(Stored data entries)
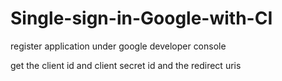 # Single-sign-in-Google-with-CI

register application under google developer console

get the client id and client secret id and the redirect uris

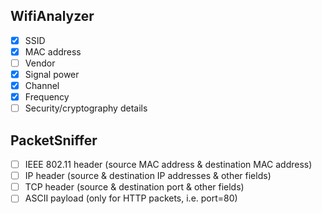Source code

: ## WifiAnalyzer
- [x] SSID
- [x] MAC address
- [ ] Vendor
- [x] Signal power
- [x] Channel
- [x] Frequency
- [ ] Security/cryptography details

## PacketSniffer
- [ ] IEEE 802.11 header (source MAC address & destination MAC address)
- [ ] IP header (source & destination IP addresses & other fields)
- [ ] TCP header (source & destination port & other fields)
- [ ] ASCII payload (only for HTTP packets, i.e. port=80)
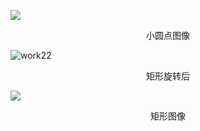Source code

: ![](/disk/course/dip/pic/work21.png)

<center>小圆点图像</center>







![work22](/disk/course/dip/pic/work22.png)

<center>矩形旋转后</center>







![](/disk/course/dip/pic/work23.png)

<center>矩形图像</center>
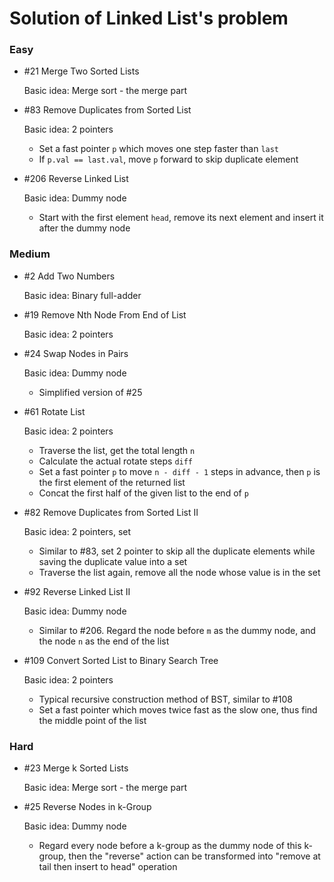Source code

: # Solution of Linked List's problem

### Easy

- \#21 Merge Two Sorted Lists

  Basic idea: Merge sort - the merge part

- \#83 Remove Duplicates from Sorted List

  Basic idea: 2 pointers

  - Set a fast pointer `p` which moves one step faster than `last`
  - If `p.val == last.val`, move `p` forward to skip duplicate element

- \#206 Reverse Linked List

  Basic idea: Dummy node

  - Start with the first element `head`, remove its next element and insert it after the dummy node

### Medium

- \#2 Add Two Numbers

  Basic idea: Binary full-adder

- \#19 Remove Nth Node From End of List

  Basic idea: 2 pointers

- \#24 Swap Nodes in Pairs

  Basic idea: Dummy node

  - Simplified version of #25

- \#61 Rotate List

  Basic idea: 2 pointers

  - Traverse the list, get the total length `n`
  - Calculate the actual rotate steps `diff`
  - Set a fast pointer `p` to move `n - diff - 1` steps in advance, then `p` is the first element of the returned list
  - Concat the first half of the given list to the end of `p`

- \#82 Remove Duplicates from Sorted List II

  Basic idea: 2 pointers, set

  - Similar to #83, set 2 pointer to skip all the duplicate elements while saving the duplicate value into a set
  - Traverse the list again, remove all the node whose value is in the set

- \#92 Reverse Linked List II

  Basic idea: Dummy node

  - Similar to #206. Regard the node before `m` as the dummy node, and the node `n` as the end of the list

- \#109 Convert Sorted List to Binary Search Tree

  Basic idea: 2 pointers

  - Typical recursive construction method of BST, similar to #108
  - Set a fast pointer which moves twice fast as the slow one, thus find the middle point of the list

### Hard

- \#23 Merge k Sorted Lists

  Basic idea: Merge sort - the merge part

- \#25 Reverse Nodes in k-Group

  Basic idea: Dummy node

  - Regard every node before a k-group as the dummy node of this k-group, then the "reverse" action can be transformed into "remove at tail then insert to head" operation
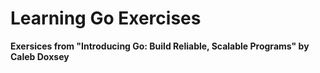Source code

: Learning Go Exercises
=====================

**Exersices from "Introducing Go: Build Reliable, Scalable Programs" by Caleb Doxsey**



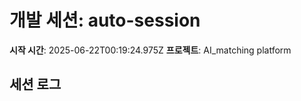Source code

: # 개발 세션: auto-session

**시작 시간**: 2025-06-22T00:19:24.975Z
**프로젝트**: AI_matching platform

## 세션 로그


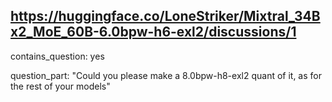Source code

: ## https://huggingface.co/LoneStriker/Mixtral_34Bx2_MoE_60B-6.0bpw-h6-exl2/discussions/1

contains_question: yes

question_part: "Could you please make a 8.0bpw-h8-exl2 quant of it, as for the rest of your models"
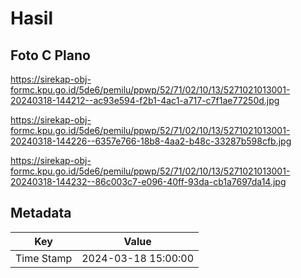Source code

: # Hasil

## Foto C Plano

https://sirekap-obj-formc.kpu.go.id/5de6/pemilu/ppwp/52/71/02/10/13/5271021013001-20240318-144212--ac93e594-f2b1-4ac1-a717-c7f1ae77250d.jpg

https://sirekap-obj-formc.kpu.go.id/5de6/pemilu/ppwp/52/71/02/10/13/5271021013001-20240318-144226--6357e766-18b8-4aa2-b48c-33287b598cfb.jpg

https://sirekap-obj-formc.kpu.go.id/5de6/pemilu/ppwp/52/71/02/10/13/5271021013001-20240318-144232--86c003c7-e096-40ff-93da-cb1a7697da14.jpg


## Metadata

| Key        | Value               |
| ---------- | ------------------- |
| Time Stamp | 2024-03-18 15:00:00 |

• _TASK DESCRIPTION_
All that is wanted is the lines above between the one containing "<center>小圆点图像</center>" and the one containing "- \#21 Merge Two Sorted Lists", inclusive, restated word for word, with pictures omitted.

• _OUTPUT FOR THIS EXERCISE_
<center>小圆点图像</center>







![work22](/disk/course/dip/pic/work22.png)

<center>矩形旋转后</center>







![](/disk/course/dip/pic/work23.png)

<center>矩形图像</center>
Source code

: # Solution of Linked List's problem

### Easy

- \#21 Merge Two Sorted Lists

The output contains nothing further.